Vrije en hoge heerlijkheid van Zuid-Polsbroek
Heerlijkheid Zuid-Polsbroek | |||||
---|---|---|---|---|---|
heerlijkheid | |||||
| |||||
| |||||
Algemene gegevens | |||||
Hoofdstad | Polsbroek (Zuid-Polsbroek) | ||||
Oppervlakte | de heerlijkheid omvatte 1623[1] 692 morgen[2] | ||||
Bevolking | in 1623 omvatte de heerlijkheid 56 huizen[1] | ||||
Talen | Oudnederlands, Diets (Middelnederlands), Nederlands | ||||
Regering | |||||
Regeringsvorm | Heerlijkheid | ||||
Staatshoofd | Heer | ||||
Plv. staatshoofd | drossaard |
Zuid-Polsbroek was een hoge heerlijkheid,[3] onder beheer van de Staten van Holland, ten zuidwesten van Utrecht.
Het gebied besloeg ongeveer de oppervlakte van de huidige deelgemeente Polsbroek in de Utrechtse gemeente Lopik. De heerlijkheid was mogelijk oorspronkelijk een Hollands leen, maar dit is niet zeker.
Ligging
De heerlijkheid grensde in het oosten en zuiden aan heerlijkheid Lopik, in het noorden en oosten aan de baronie IJsselstein, in het westen aan het graafschap Holland.
Geschiedenis
Al in de eerste helft van de 12e eeuw werd Polsbroek als Pulzabruch genoemd,[4] en de eerste heren van Polsbroek waren de heren van Arkel. In 1155 wordt Pulsebroch genoemd in een oorkonde van bisschop Herman van Horne.[5]
Het gebied werd door de 13e eeuw bestuurd door de heren van Arkel. Op 16 juni 1299 schonk graaf Jan I van Holland de heerlijkheden Benschop en Polsbroek en het huis te IJsselstein aan Wolfert I van Borselen.[6] Daarna werd de heerlijkheid achtereenvolgens bestuurd door de heren en vrouwen uit de geslachten Woerden van Vliet (tot 1423) en de Heren van Montfoort (1423-1481/82).

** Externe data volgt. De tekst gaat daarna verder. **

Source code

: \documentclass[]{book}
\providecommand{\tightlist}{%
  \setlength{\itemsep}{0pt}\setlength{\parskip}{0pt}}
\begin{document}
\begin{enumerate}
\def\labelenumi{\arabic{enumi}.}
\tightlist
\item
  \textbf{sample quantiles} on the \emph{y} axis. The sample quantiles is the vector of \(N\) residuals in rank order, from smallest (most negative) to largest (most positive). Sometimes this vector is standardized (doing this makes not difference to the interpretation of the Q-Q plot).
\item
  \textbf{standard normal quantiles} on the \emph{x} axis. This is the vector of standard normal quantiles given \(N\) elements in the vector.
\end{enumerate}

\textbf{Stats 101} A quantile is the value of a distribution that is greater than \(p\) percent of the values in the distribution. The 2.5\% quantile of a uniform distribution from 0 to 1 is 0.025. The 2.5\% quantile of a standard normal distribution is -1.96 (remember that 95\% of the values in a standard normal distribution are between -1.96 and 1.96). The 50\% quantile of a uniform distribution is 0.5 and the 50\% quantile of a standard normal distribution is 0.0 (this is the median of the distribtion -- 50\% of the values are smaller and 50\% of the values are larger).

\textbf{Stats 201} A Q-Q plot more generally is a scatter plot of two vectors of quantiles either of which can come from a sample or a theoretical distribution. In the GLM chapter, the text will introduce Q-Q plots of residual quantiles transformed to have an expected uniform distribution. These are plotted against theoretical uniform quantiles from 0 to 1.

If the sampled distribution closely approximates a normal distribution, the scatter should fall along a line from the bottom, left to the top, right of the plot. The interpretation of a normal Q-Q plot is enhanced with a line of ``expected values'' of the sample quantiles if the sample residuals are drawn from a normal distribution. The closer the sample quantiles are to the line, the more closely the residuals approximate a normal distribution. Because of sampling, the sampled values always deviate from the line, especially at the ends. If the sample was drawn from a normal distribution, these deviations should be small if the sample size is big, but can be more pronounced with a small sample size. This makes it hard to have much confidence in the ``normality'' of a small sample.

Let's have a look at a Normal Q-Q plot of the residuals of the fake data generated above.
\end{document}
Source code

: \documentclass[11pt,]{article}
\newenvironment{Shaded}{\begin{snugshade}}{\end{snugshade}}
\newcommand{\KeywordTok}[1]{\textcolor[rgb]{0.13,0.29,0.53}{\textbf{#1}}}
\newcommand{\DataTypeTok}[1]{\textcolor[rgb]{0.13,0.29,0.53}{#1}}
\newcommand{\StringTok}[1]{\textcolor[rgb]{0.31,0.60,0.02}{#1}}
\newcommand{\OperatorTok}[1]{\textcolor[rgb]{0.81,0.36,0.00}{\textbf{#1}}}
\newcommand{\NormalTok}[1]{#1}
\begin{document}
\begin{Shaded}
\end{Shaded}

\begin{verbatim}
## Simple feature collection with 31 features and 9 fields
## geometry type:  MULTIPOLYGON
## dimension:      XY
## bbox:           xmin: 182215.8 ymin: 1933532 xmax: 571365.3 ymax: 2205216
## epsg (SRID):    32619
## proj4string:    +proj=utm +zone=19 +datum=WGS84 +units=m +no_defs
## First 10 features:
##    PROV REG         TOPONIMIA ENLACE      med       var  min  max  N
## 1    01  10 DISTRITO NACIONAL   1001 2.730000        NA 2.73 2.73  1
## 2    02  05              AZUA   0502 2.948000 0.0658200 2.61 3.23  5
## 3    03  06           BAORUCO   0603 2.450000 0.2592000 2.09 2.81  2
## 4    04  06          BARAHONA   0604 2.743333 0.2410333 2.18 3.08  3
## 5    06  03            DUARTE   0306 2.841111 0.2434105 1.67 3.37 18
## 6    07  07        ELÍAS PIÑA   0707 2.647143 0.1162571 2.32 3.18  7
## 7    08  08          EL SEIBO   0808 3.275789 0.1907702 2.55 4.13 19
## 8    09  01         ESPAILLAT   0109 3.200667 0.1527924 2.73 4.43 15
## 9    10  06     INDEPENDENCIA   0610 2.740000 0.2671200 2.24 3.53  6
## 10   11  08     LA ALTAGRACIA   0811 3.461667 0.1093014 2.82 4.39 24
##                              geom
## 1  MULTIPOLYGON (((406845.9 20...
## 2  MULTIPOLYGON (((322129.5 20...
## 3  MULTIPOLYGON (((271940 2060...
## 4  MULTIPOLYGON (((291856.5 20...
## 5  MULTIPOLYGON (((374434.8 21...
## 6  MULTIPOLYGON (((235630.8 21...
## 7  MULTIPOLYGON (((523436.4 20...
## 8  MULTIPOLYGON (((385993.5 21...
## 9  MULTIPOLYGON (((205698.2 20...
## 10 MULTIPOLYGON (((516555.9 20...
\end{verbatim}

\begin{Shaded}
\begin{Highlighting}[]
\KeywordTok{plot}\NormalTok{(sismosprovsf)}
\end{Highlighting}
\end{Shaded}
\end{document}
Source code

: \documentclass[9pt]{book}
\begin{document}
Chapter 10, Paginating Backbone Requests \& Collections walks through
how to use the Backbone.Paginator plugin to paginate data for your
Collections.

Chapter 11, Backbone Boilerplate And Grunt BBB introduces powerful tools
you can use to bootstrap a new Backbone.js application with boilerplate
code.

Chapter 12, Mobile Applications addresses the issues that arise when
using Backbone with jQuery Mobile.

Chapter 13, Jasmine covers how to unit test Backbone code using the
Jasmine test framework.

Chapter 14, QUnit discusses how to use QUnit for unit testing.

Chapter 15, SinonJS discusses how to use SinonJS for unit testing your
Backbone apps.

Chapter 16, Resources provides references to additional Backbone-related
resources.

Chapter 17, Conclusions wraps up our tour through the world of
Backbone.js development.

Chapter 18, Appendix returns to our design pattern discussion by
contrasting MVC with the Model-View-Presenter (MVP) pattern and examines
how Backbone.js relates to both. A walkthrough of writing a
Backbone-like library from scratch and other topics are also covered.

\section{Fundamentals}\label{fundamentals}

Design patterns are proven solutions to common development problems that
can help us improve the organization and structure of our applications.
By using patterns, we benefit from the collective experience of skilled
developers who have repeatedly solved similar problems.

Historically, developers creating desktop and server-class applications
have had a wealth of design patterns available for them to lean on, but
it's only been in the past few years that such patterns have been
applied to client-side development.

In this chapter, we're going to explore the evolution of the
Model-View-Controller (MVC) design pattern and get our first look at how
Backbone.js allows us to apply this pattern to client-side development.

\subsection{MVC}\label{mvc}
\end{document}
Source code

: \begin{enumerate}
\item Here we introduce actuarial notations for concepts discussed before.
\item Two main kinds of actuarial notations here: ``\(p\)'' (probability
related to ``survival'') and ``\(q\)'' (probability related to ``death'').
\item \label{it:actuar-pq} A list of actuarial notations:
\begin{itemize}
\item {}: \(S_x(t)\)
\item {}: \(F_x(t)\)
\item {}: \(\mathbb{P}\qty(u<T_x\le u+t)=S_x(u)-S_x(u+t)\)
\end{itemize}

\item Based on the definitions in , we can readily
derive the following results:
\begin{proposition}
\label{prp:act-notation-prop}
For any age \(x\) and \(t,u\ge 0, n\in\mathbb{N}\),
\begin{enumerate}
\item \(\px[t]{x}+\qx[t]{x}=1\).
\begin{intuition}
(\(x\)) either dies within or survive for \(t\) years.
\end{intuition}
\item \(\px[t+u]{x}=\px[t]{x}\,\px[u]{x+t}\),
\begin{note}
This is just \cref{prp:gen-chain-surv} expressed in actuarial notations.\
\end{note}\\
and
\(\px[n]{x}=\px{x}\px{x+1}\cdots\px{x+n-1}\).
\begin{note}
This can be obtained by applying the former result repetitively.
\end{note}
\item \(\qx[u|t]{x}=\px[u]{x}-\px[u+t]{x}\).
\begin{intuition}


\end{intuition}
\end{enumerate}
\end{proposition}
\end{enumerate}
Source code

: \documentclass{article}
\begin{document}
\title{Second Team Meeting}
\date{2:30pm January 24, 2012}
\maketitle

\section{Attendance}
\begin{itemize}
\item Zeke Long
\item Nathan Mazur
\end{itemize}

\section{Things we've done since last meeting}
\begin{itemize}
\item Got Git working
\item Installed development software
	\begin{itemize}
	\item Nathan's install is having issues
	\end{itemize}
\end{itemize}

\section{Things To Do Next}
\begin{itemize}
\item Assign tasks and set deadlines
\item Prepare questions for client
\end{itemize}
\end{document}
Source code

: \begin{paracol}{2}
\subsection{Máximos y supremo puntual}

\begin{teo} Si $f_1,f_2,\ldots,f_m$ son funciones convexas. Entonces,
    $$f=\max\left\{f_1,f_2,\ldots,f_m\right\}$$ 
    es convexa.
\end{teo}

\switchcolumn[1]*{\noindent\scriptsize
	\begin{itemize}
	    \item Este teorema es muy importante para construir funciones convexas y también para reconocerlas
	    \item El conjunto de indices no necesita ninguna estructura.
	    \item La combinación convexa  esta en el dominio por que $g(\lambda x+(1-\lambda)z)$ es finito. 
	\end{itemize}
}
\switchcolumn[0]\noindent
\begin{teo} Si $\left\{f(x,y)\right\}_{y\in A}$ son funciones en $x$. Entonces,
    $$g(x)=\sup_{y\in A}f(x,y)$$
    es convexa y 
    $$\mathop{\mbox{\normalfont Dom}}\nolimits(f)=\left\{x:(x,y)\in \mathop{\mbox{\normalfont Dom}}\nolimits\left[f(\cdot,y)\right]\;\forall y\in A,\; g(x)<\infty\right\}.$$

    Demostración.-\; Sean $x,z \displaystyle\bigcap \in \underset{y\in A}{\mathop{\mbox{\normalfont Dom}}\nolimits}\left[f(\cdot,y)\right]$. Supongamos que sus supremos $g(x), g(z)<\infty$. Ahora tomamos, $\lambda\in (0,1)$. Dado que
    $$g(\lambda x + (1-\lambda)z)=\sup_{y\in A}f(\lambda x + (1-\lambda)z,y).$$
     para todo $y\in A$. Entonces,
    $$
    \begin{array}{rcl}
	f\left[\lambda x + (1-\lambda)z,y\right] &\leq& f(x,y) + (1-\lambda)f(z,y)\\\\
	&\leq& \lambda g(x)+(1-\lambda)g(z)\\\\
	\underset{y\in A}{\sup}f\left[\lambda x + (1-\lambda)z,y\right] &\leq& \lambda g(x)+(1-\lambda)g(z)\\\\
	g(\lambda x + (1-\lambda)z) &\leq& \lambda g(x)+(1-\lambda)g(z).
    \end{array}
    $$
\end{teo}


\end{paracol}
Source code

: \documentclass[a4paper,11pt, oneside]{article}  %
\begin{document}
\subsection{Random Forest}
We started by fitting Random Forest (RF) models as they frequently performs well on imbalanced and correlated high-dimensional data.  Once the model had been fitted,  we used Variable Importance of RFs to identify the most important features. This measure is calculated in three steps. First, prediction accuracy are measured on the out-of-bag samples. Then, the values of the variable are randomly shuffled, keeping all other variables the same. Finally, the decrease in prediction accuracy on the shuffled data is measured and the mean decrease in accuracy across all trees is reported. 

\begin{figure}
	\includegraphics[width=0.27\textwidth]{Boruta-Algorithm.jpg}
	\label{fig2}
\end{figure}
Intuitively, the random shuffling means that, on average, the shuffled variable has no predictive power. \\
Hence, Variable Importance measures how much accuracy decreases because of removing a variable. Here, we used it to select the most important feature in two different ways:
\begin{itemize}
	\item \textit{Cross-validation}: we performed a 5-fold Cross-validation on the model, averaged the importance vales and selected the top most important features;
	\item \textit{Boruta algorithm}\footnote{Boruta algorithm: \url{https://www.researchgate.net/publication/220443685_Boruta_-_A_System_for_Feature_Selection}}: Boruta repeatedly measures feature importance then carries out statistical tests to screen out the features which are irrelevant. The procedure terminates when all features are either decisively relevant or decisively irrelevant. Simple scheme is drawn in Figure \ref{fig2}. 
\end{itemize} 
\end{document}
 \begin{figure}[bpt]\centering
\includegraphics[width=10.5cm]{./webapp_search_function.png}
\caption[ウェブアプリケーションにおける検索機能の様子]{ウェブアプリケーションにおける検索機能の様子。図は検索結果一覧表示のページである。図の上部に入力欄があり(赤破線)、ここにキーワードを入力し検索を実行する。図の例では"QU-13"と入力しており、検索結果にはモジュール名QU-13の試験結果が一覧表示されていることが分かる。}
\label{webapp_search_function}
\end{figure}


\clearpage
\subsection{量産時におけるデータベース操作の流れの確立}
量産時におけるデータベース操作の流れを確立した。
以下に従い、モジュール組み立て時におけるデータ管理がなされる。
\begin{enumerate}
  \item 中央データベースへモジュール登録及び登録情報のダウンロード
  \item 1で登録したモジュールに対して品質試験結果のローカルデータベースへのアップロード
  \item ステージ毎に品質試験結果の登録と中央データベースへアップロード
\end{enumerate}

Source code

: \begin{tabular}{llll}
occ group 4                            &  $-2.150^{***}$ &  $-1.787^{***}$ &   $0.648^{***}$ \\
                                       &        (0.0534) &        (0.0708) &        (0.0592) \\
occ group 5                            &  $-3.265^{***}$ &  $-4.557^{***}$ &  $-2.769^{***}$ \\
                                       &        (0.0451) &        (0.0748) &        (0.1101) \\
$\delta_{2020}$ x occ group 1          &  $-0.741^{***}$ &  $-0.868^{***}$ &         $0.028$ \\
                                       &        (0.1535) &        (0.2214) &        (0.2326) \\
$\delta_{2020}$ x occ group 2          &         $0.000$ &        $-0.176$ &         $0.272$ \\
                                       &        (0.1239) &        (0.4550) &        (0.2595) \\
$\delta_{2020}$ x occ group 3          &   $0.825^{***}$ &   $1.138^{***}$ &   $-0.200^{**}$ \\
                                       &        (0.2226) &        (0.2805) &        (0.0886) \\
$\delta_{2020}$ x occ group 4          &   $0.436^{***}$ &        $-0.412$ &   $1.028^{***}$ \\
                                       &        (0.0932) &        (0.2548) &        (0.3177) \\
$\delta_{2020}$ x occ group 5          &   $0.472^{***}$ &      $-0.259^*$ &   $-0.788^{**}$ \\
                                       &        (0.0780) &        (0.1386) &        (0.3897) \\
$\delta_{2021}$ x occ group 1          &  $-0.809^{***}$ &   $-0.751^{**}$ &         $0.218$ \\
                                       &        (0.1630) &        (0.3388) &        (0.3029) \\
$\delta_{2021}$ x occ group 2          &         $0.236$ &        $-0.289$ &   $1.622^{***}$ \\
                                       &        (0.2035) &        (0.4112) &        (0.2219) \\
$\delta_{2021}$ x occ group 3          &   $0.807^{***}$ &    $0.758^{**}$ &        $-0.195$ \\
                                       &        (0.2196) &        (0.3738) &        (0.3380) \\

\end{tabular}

In 1481 moesten de pro-Hoekse heren van Montfoort Zuid-Polsbroek van de hand doen. Hun opvolgers waren de Heren van Bergen[7][8] uit het Huis van Glymes (vanaf 1481/82). Maria van Bergen huwde met Lodewijk van Ligne en overgaf Zuid-Polsbroek aan haar zoon Jan van Ligne.[9] Vanaf 1566 bezat het Huis Ligne en vanaf 1568 het Huis Arenberg-Ligne Zuid-Polsbroek. Na allerlei transacties kwam deze heerlijkheid in 1610 in bezit van de Amsterdamse regentengeslacht De Graeff.[10][11] In 1870 werd Zuid-Polsbroek aan Dirk de Jongh verkocht.[12][13]
Of Zuid-Polsbroek in 1610 een Hollands leen was wist niemand meer.[10] Voor de gronden en huizen binnen deze heerlijkheid werden in de 18e eeuw de verpondingen niet zoals in de baronie van IJsselstein ten behoeve van de Unie, maar aan Holland betaald.[1]
Na de oprichting van de Bataafse Republiek in 1795 werden alle heerlijkheden opgeheven. Zuid-Polsbroek kwam in 1798 bij het Departement van de Rijn, in 1802 bij het Departement Utrecht.
Zuid-Polsbroek werd in 1812 onderdeel van de gemeente Polsbroek in de provincie Utrecht. In 1814 kwam Zuid-Polsbroek samen met nog een aantal plaatsen in de gemeente Polsbroek (Cabauw, Vliet, Vlist en Zevender) in de provincie Zuid-Holland te liggen, waardoor de gemeente Polsbroek in twee provincies tegelijk lag. Deze situatie duurde tot 1817, toen Zuid-Polsbroek een zelfstandige gemeente werd in de provincie Zuid-Holland. In 1821 werd Zuid-Polsbroek toegevoegd aan aan de provincie Utrecht.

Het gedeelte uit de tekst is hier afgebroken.